Once we start prioritizing convenience, opportunities to improve the patient experience can be found everywhere. Appointment booking can be done online, for example, through portals that allow patients to manage their schedule. Practices can stay open outside normal working hours, so patients can find time slots that don’t force them to choose between their job and their teeth. And by pooling resources under a dental service organization (DSO), practices can ensure that their patients can book appointments quickly, instead of waiting weeks or months to be seen.
Even the in-office experience can be streamlined and improved: why not let patients choose which Netflix show to watch in the waiting room or, even better, during a procedure? Noise-canceling headphones, high-end furniture, and other add-ons can also make the experience more luxurious and less tedious and burdensome for everyone.
Convenience is not a luxury
This all might sound a bit pipe dream: sure, it would be nice to make dental visits more convenient, but should dental practices really prioritize these kinds of investments in these difficult times?
While a convenience-focused approach may not be the right approach for every practice, there is certainly significant patient demand for more convenient and enjoyable care.

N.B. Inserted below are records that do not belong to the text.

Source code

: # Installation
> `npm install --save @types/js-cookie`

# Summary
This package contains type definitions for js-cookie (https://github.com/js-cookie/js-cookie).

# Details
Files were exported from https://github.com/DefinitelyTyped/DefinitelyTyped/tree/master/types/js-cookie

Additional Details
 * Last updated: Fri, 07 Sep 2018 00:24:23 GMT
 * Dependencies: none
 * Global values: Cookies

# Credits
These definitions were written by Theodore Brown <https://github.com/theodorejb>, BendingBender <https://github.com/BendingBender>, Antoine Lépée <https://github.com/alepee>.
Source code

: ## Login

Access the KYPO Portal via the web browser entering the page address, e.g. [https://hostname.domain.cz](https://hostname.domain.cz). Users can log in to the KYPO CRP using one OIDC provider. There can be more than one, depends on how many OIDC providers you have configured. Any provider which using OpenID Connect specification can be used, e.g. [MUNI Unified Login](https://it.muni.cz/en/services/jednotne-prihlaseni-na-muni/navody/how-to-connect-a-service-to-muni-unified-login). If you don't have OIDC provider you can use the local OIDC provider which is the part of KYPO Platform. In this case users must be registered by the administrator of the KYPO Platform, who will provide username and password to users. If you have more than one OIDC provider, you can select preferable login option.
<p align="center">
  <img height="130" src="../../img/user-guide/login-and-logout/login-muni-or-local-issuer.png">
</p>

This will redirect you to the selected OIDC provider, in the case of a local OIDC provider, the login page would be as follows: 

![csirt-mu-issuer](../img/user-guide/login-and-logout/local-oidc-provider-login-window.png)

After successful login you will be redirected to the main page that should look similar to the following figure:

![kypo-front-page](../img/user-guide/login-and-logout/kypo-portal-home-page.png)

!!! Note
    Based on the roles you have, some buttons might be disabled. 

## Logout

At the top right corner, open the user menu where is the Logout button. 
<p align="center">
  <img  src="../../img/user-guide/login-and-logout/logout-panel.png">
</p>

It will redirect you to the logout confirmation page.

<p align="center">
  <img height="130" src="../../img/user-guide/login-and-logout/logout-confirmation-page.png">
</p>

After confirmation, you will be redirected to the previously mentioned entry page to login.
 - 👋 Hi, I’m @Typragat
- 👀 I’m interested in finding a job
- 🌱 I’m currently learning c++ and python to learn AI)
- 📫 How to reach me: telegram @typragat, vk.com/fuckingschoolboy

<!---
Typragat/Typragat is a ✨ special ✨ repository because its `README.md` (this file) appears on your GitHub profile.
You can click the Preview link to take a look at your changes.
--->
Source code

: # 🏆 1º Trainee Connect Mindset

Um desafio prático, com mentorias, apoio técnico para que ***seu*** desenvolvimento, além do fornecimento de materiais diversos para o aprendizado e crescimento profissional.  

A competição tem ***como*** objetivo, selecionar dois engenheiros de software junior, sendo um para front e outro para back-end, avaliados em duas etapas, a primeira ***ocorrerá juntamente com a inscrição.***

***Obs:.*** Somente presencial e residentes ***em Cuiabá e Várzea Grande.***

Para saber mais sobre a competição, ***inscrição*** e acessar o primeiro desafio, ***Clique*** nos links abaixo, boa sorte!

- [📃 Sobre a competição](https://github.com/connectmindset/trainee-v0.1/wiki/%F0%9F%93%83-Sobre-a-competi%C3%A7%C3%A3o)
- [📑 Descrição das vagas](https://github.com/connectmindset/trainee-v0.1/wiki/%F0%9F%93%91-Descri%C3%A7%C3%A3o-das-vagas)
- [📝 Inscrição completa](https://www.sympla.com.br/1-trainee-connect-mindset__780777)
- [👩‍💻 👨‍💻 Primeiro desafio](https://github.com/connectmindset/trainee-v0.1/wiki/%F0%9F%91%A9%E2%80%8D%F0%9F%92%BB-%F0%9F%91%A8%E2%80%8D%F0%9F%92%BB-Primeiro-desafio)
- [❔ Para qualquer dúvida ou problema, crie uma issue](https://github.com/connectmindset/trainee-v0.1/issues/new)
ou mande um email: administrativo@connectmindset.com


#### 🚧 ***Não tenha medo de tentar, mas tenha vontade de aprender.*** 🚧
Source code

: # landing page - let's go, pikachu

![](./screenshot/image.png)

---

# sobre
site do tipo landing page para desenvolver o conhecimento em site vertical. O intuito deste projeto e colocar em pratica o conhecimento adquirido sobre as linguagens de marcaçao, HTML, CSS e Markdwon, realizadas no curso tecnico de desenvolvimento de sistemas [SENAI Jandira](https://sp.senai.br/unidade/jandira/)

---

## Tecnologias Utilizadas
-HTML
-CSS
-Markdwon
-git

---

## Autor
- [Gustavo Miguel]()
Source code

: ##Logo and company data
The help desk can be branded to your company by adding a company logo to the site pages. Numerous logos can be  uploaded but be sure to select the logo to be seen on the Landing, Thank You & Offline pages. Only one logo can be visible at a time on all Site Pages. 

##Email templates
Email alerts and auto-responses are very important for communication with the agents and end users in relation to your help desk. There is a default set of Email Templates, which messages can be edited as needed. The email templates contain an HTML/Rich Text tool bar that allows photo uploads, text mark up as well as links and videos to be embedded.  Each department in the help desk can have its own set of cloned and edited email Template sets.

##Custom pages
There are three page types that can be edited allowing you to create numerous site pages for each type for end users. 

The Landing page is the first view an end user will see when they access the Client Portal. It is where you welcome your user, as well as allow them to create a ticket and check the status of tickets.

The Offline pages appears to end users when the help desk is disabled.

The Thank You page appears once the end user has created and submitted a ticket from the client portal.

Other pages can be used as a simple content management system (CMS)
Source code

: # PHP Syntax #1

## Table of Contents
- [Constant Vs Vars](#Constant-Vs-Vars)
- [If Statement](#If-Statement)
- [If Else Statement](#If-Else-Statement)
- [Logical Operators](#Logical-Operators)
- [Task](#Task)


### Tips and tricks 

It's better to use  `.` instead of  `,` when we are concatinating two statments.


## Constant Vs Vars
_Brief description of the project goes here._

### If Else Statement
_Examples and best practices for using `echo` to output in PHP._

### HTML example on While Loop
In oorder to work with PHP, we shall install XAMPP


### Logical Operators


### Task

The more dental businesses step up and commit to meeting the needs of their patients, the more patients will realize that access to dental care doesn’t have to be boring or unpleasant, and will actively seek out practices that provide an easy way , pleasant and low friction. patient experience.
As this happens, we will increasingly see convenience become a key differentiator for dental businesses and a key criterion for private equity firms and other investors looking to throw their weight behind on practices with real endurance. This, in turn, will lead to better care for patients – because the more convenient dental care becomes, the more patients will seek out the routine care and early treatment they need.
The reality is that for today’s dental business, convenience is not a pipe dream, and it’s not a luxury – it’s an essential complement to high-quality care, because without convenience, we will end up leaving people behind. As we look to the future of American dentistry, we will need innovative treatments, but we must also innovate in the patient experience and ensure that we put dental care within everyone’s reach.